* [Data listing]
%%

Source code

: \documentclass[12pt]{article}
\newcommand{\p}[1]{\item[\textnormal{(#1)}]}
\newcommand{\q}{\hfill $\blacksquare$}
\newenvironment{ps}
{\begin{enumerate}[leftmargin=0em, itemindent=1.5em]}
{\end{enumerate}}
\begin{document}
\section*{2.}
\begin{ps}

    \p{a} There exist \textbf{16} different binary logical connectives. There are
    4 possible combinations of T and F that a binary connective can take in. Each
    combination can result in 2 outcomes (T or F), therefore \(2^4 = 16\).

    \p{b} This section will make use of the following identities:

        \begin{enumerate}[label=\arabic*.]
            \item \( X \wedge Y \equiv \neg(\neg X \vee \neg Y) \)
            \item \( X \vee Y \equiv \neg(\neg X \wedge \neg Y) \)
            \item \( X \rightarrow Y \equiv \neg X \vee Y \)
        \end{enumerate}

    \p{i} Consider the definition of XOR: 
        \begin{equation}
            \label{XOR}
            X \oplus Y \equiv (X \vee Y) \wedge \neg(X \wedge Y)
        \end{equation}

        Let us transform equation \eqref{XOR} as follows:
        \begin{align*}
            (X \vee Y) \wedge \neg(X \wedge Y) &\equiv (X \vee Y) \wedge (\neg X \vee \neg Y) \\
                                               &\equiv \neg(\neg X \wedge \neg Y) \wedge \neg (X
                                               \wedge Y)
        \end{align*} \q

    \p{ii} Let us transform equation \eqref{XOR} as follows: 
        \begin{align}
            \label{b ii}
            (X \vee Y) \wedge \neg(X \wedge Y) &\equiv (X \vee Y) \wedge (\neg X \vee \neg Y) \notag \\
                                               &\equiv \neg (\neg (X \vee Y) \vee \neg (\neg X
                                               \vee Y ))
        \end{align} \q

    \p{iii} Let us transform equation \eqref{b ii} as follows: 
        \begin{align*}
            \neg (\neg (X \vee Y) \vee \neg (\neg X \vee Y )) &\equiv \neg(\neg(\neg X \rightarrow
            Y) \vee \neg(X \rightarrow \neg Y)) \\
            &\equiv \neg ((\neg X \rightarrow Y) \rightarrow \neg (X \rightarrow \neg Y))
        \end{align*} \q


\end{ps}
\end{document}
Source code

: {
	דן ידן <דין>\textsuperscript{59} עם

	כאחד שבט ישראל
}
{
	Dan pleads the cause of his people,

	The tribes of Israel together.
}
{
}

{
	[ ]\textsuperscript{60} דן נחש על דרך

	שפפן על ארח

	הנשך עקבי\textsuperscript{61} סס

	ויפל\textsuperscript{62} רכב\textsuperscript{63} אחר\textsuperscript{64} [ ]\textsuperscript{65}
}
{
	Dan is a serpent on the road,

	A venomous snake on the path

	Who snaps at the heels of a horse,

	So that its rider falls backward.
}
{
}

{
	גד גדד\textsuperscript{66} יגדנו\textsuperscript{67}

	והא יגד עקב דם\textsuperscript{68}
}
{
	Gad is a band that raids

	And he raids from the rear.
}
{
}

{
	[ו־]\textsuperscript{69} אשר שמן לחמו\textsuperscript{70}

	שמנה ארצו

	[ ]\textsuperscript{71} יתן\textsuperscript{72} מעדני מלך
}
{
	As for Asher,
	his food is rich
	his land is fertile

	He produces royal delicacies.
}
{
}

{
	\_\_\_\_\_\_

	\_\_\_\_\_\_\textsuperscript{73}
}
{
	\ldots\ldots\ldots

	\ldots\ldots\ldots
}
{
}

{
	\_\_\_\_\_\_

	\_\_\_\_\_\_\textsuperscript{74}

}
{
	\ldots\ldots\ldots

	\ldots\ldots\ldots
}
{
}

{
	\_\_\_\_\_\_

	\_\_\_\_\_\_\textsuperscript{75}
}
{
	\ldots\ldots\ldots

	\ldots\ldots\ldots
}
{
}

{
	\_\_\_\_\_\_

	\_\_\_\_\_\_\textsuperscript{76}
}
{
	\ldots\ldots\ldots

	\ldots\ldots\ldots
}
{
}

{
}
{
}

%%

None of the records may be left out; each is to be restated exactly.

Source code

: \documentclass[12pt]{article}
\newcommand{\p}[1]{\item[\textnormal{(#1)}]}
\newcommand{\q}{\hfill $\blacksquare$}
\newenvironment{ps}
{\begin{enumerate}[leftmargin=0em, itemindent=1.5em]}
{\end{enumerate}}
\begin{document}
\section*{2.}
\begin{ps}

    \p{a} There exist \textbf{16} different binary logical connectives. There are
    4 possible combinations of T and F that a binary connective can take in. Each
    combination can result in 2 outcomes (T or F), therefore \(2^4 = 16\).

    \p{b} This section will make use of the following identities:

        \begin{enumerate}[label=\arabic*.]
            \item \( X \wedge Y \equiv \neg(\neg X \vee \neg Y) \)
            \item \( X \vee Y \equiv \neg(\neg X \wedge \neg Y) \)
            \item \( X \rightarrow Y \equiv \neg X \vee Y \)
        \end{enumerate}

    \p{i} Consider the definition of XOR: 
        \begin{equation}
            \label{XOR}
            X \oplus Y \equiv (X \vee Y) \wedge \neg(X \wedge Y)
        \end{equation}

        Let us transform equation \eqref{XOR} as follows:
        \begin{align*}
            (X \vee Y) \wedge \neg(X \wedge Y) &\equiv (X \vee Y) \wedge (\neg X \vee \neg Y) \\
                                               &\equiv \neg(\neg X \wedge \neg Y) \wedge \neg (X
                                               \wedge Y)
        \end{align*} \q

    \p{ii} Let us transform equation \eqref{XOR} as follows: 
        \begin{align}
            \label{b ii}
            (X \vee Y) \wedge \neg(X \wedge Y) &\equiv (X \vee Y) \wedge (\neg X \vee \neg Y) \notag \\
                                               &\equiv \neg (\neg (X \vee Y) \vee \neg (\neg X
                                               \vee Y ))
        \end{align} \q

    \p{iii} Let us transform equation \eqref{b ii} as follows: 
        \begin{align*}
            \neg (\neg (X \vee Y) \vee \neg (\neg X \vee Y )) &\equiv \neg(\neg(\neg X \rightarrow
            Y) \vee \neg(X \rightarrow \neg Y)) \\
            &\equiv \neg ((\neg X \rightarrow Y) \rightarrow \neg (X \rightarrow \neg Y))
        \end{align*} \q


\end{ps}
\end{document}
Source code

: {
	דן ידן <דין>\textsuperscript{59} עם

	כאחד שבט ישראל
}
{
	Dan pleads the cause of his people,

	The tribes of Israel together.
}
{
}

{
	[ ]\textsuperscript{60} דן נחש על דרך

	שפפן על ארח

	הנשך עקבי\textsuperscript{61} סס

	ויפל\textsuperscript{62} רכב\textsuperscript{63} אחר\textsuperscript{64} [ ]\textsuperscript{65}
}
{
	Dan is a serpent on the road,

	A venomous snake on the path

	Who snaps at the heels of a horse,

	So that its rider falls backward.
}
{
}

{
	גד גדד\textsuperscript{66} יגדנו\textsuperscript{67}

	והא יגד עקב דם\textsuperscript{68}
}
{
	Gad is a band that raids

	And he raids from the rear.
}
{
}

{
	[ו־]\textsuperscript{69} אשר שמן לחמו\textsuperscript{70}

	שמנה ארצו

	[ ]\textsuperscript{71} יתן\textsuperscript{72} מעדני מלך
}
{
	As for Asher,
	his food is rich
	his land is fertile

	He produces royal delicacies.
}
{
}

{
	\_\_\_\_\_\_

	\_\_\_\_\_\_\textsuperscript{73}
}
{
	\ldots\ldots\ldots

	\ldots\ldots\ldots
}
{
}

{
	\_\_\_\_\_\_

	\_\_\_\_\_\_\textsuperscript{74}

}
{
	\ldots\ldots\ldots

	\ldots\ldots\ldots
}
{
}

{
	\_\_\_\_\_\_

	\_\_\_\_\_\_\textsuperscript{75}
}
{
	\ldots\ldots\ldots

	\ldots\ldots\ldots
}
{
}

{
	\_\_\_\_\_\_

	\_\_\_\_\_\_\textsuperscript{76}
}
{
	\ldots\ldots\ldots

	\ldots\ldots\ldots
}
{
}

{
}
{
}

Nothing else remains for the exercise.